## Material for this task

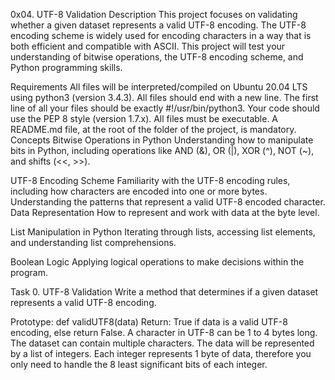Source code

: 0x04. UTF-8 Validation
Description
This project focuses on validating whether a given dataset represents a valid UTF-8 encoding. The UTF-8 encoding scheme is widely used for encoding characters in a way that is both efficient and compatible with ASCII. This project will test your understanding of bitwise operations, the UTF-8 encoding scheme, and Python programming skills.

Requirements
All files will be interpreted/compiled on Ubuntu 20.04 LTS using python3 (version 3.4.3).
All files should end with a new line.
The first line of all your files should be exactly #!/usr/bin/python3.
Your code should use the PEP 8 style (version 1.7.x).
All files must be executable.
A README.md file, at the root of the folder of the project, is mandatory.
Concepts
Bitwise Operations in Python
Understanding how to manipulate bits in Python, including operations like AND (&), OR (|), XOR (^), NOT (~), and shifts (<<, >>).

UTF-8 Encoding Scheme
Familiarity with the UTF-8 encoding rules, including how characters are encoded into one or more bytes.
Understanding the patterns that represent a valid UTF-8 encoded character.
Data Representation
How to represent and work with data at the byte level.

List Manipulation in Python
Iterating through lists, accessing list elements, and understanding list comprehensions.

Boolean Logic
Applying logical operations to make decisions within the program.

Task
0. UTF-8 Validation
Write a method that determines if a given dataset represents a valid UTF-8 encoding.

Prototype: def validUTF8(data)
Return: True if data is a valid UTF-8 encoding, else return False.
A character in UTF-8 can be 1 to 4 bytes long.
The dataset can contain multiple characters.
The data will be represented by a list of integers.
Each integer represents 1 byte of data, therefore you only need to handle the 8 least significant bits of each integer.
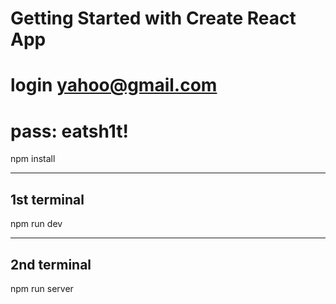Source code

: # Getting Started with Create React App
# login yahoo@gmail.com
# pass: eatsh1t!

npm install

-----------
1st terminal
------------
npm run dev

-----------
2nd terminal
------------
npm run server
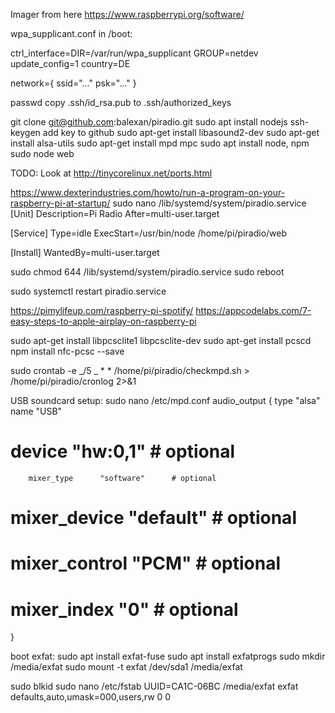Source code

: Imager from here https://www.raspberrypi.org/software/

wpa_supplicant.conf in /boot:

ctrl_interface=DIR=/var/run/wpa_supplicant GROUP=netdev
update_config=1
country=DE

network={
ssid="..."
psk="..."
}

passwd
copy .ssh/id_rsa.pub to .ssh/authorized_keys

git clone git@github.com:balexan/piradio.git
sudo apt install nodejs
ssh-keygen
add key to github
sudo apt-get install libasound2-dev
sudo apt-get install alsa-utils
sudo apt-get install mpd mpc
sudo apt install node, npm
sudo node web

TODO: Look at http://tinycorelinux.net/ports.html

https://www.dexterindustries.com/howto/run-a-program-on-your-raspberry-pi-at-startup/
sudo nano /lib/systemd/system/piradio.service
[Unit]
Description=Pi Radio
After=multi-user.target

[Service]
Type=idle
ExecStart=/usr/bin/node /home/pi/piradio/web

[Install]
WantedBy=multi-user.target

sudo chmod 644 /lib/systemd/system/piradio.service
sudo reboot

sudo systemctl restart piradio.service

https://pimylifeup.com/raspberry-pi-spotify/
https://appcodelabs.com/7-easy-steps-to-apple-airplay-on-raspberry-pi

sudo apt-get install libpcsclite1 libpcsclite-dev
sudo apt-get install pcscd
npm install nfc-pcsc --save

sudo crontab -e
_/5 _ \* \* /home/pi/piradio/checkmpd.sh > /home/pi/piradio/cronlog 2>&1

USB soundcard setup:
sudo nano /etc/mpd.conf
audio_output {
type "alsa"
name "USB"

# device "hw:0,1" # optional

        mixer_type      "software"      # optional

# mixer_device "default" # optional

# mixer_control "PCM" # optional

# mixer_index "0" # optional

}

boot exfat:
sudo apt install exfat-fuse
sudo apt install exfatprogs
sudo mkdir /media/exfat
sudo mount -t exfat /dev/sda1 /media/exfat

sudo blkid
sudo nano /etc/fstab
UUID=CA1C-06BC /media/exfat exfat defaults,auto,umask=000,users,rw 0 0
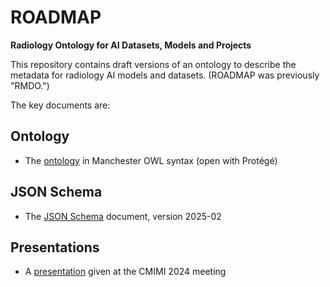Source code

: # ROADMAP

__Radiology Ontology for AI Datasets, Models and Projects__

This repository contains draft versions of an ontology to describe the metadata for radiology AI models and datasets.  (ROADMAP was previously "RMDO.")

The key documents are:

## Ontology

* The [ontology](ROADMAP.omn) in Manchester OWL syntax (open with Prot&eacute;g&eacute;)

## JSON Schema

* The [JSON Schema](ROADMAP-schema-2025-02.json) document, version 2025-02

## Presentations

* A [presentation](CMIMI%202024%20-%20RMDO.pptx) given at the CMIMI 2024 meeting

## What to do
Write out, from the lines above, only those from the line with "Your code should" to the line with "Familiarity with the", exactly as given, including the first and the last.

## Output of the task
Your code should use the PEP 8 style (version 1.7.x).
All files must be executable.
A README.md file, at the root of the folder of the project, is mandatory.
Concepts
Bitwise Operations in Python
Understanding how to manipulate bits in Python, including operations like AND (&), OR (|), XOR (^), NOT (~), and shifts (<<, >>).

UTF-8 Encoding Scheme
Familiarity with the UTF-8 encoding rules, including how characters are encoded into one or more bytes.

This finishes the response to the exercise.